6. Pallas’s cats hunt pikas and voles by ambushing them
Pallas’s cats hunt by hiding in the surrounding vegetation and rocky terrain and stalking their prey. Sometimes, they wait at the burrow entrance of voles and pikas and pounce when they leave their dens. If the hole is shallow or small, Pallas’s cats will use their paws to dig out their prey. When they hunt, they move in short bursts, pausing to lie flat on the ground from time to time.
Pallas’s cats eat mostly pikas, but they also eat other small birds, rodents and insects. They usually hunt at night, going for prey that is usually active at dawn or dusk like gerbils, young marmots and chukar partridges.
7. Pallas’s cats avoid food competition
They share the same food sources with European badgers and foxes, so to prevent competition, they evolved to adopt seasonal hunting behaviour. In the winter while badgers are hibernating, they shift to eating hibernating or frozen insects to make up for food scarcity. The rest of the year, the main food source for badgers is insects and Pallas’s cats go back to hunting pikas, birds and rodents.

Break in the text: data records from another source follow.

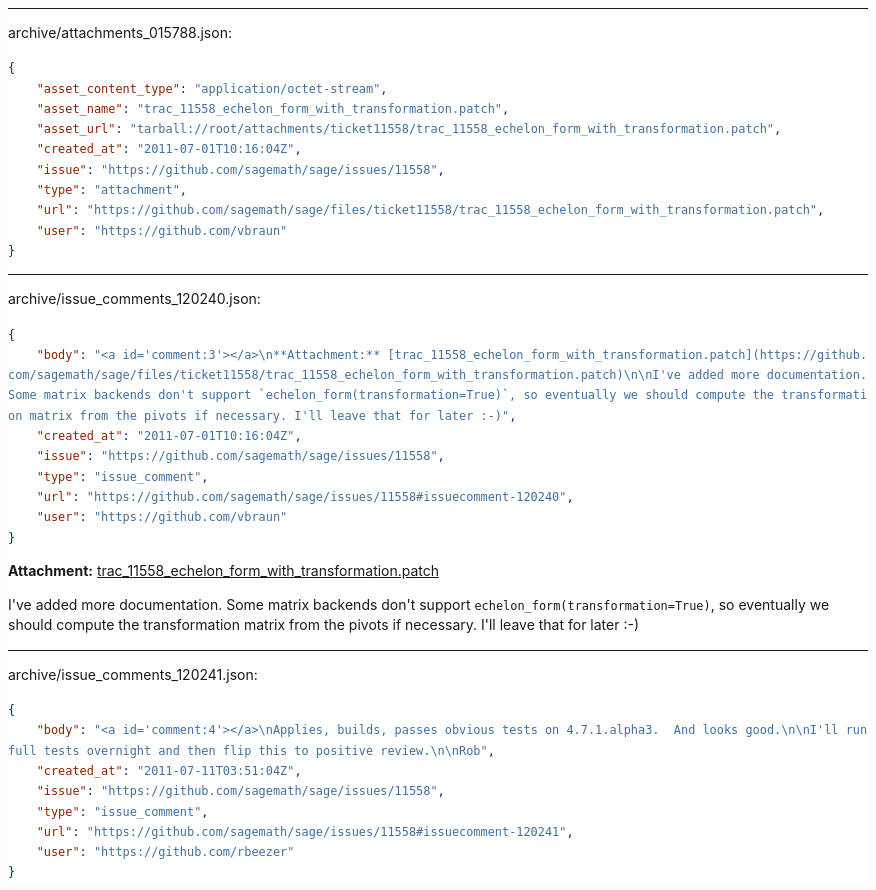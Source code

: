 

---

archive/attachments_015788.json:
```json
{
    "asset_content_type": "application/octet-stream",
    "asset_name": "trac_11558_echelon_form_with_transformation.patch",
    "asset_url": "tarball://root/attachments/ticket11558/trac_11558_echelon_form_with_transformation.patch",
    "created_at": "2011-07-01T10:16:04Z",
    "issue": "https://github.com/sagemath/sage/issues/11558",
    "type": "attachment",
    "url": "https://github.com/sagemath/sage/files/ticket11558/trac_11558_echelon_form_with_transformation.patch",
    "user": "https://github.com/vbraun"
}
```



---

archive/issue_comments_120240.json:
```json
{
    "body": "<a id='comment:3'></a>\n**Attachment:** [trac_11558_echelon_form_with_transformation.patch](https://github.com/sagemath/sage/files/ticket11558/trac_11558_echelon_form_with_transformation.patch)\n\nI've added more documentation. Some matrix backends don't support `echelon_form(transformation=True)`, so eventually we should compute the transformation matrix from the pivots if necessary. I'll leave that for later :-)",
    "created_at": "2011-07-01T10:16:04Z",
    "issue": "https://github.com/sagemath/sage/issues/11558",
    "type": "issue_comment",
    "url": "https://github.com/sagemath/sage/issues/11558#issuecomment-120240",
    "user": "https://github.com/vbraun"
}
```

<a id='comment:3'></a>
**Attachment:** [trac_11558_echelon_form_with_transformation.patch](https://github.com/sagemath/sage/files/ticket11558/trac_11558_echelon_form_with_transformation.patch)

I've added more documentation. Some matrix backends don't support `echelon_form(transformation=True)`, so eventually we should compute the transformation matrix from the pivots if necessary. I'll leave that for later :-)



---

archive/issue_comments_120241.json:
```json
{
    "body": "<a id='comment:4'></a>\nApplies, builds, passes obvious tests on 4.7.1.alpha3.  And looks good.\n\nI'll run full tests overnight and then flip this to positive review.\n\nRob",
    "created_at": "2011-07-11T03:51:04Z",
    "issue": "https://github.com/sagemath/sage/issues/11558",
    "type": "issue_comment",
    "url": "https://github.com/sagemath/sage/issues/11558#issuecomment-120241",
    "user": "https://github.com/rbeezer"
}
```
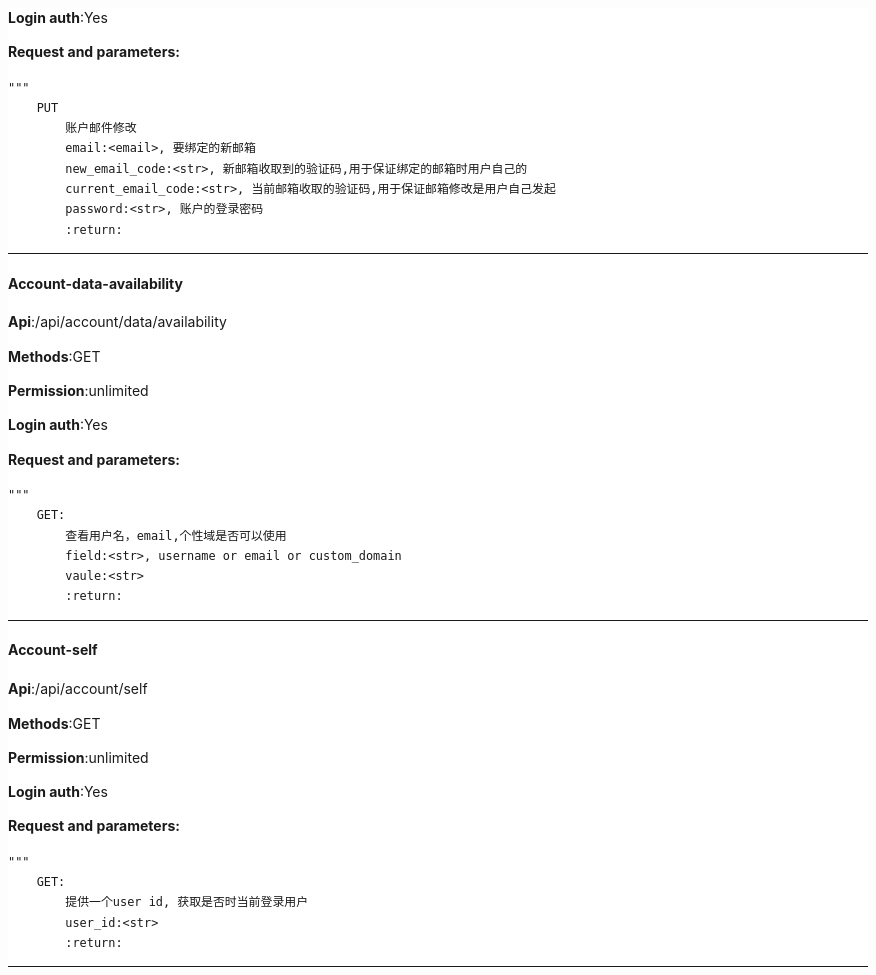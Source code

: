 **Login auth**:Yes

**Request and parameters:**

```
"""
    PUT
        账户邮件修改
        email:<email>, 要绑定的新邮箱
        new_email_code:<str>, 新邮箱收取到的验证码,用于保证绑定的邮箱时用户自己的
        current_email_code:<str>, 当前邮箱收取的验证码,用于保证邮箱修改是用户自己发起
        password:<str>, 账户的登录密码
        :return:
```
***

#### Account-data-availability

**Api**:/api/account/data/availability

**Methods**:GET

**Permission**:unlimited

**Login auth**:Yes

**Request and parameters:**

```
"""
    GET:
        查看用户名，email,个性域是否可以使用
        field:<str>, username or email or custom_domain
        vaule:<str>
        :return:
```
***

#### Account-self

**Api**:/api/account/self

**Methods**:GET

**Permission**:unlimited

**Login auth**:Yes

**Request and parameters:**

```
"""
    GET:
        提供一个user id, 获取是否时当前登录用户
        user_id:<str>
        :return:
```
***
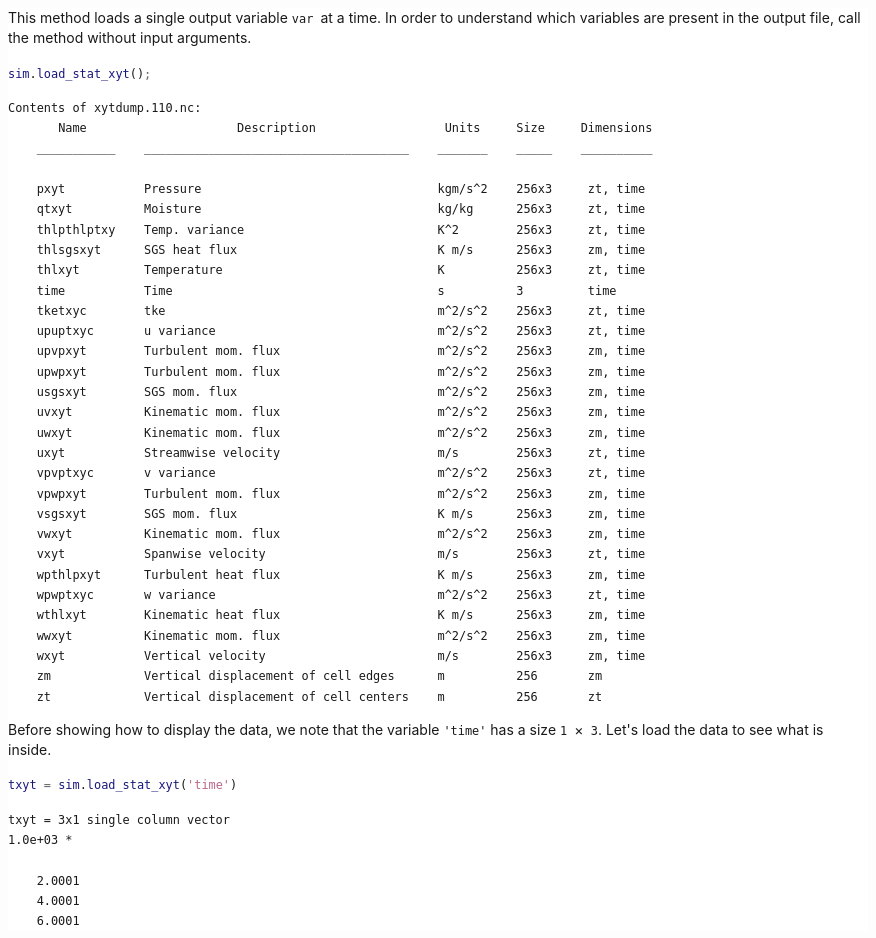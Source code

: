 

This method loads a single output variable `var `at a time. In order to understand which variables are present in the output file, call the method without input arguments.



```matlab
sim.load_stat_xyt();
```


```text
Contents of xytdump.110.nc:
       Name                     Description                  Units     Size     Dimensions
    ___________    _____________________________________    _______    _____    __________

    pxyt           Pressure                                 kgm/s^2    256x3     zt, time 
    qtxyt          Moisture                                 kg/kg      256x3     zt, time 
    thlpthlptxy    Temp. variance                           K^2        256x3     zt, time 
    thlsgsxyt      SGS heat flux                            K m/s      256x3     zm, time 
    thlxyt         Temperature                              K          256x3     zt, time 
    time           Time                                     s          3         time     
    tketxyc        tke                                      m^2/s^2    256x3     zt, time 
    upuptxyc       u variance                               m^2/s^2    256x3     zt, time 
    upvpxyt        Turbulent mom. flux                      m^2/s^2    256x3     zm, time 
    upwpxyt        Turbulent mom. flux                      m^2/s^2    256x3     zm, time 
    usgsxyt        SGS mom. flux                            m^2/s^2    256x3     zm, time 
    uvxyt          Kinematic mom. flux                      m^2/s^2    256x3     zm, time 
    uwxyt          Kinematic mom. flux                      m^2/s^2    256x3     zm, time 
    uxyt           Streamwise velocity                      m/s        256x3     zt, time 
    vpvptxyc       v variance                               m^2/s^2    256x3     zt, time 
    vpwpxyt        Turbulent mom. flux                      m^2/s^2    256x3     zm, time 
    vsgsxyt        SGS mom. flux                            K m/s      256x3     zm, time 
    vwxyt          Kinematic mom. flux                      m^2/s^2    256x3     zm, time 
    vxyt           Spanwise velocity                        m/s        256x3     zt, time 
    wpthlpxyt      Turbulent heat flux                      K m/s      256x3     zm, time 
    wpwptxyc       w variance                               m^2/s^2    256x3     zt, time 
    wthlxyt        Kinematic heat flux                      K m/s      256x3     zm, time 
    wwxyt          Kinematic mom. flux                      m^2/s^2    256x3     zm, time 
    wxyt           Vertical velocity                        m/s        256x3     zm, time 
    zm             Vertical displacement of cell edges      m          256       zm       
    zt             Vertical displacement of cell centers    m          256       zt       
```



Before showing how to display the data, we note that the variable `'time'` has a size `1 `$\times$` 3`. Let's load the data to see what is inside.



```matlab
txyt = sim.load_stat_xyt('time')
```


```text
txyt = 3x1 single column vector
1.0e+03 *

    2.0001
    4.0001
    6.0001

```
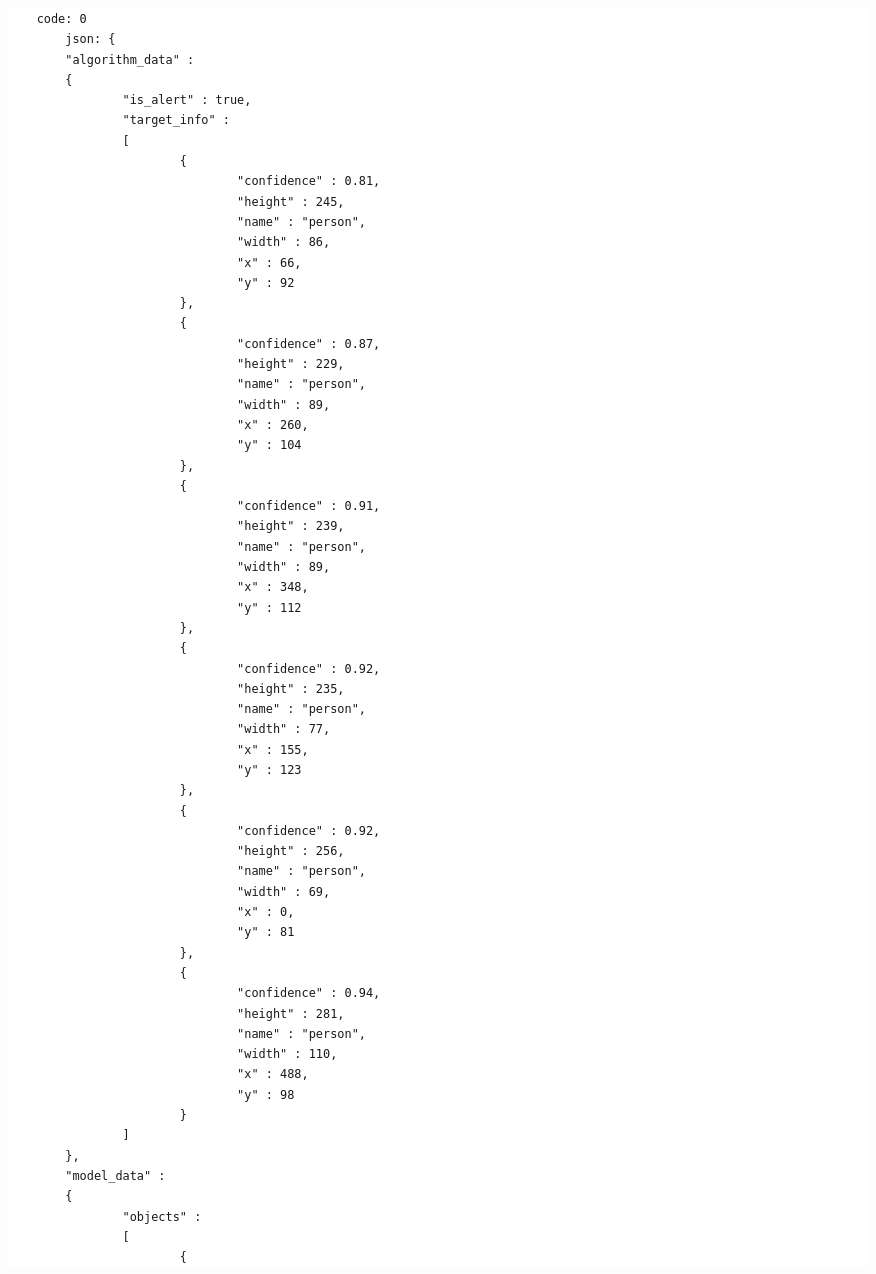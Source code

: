 
```
    code: 0
        json: {
        "algorithm_data" : 
        {
                "is_alert" : true,
                "target_info" : 
                [
                        {
                                "confidence" : 0.81,
                                "height" : 245,
                                "name" : "person",
                                "width" : 86,
                                "x" : 66,
                                "y" : 92
                        },
                        {
                                "confidence" : 0.87,
                                "height" : 229,
                                "name" : "person",
                                "width" : 89,
                                "x" : 260,
                                "y" : 104
                        },
                        {
                                "confidence" : 0.91,
                                "height" : 239,
                                "name" : "person",
                                "width" : 89,
                                "x" : 348,
                                "y" : 112
                        },
                        {
                                "confidence" : 0.92,
                                "height" : 235,
                                "name" : "person",
                                "width" : 77,
                                "x" : 155,
                                "y" : 123
                        },
                        {
                                "confidence" : 0.92,
                                "height" : 256,
                                "name" : "person",
                                "width" : 69,
                                "x" : 0,
                                "y" : 81
                        },
                        {
                                "confidence" : 0.94,
                                "height" : 281,
                                "name" : "person",
                                "width" : 110,
                                "x" : 488,
                                "y" : 98
                        }
                ]
        },
        "model_data" : 
        {
                "objects" : 
                [
                        {
```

8. Pallas’s cats are near threatened according to the IUCN
Not only do Pallas’s cats have a hard time surviving due to their harsh habitat, they are also vulnerable to toxoplasmosis as kittens. Pallas’s cats have evolved to give birth to large litters due to the high infant mortality rate, where 7 of 10 kittens do not survive to adulthood. An estimated 50% of the adult survivors continue to live past their first year, the rest dying mostly in the winter months. Their natural predators are red foxes and large eagles.
Pallas’s cats suffer population decline due to poaching for their fur, habitat loss and prey loss. Their favored prey, pikas are being poisoned as they are considered pests by farmers.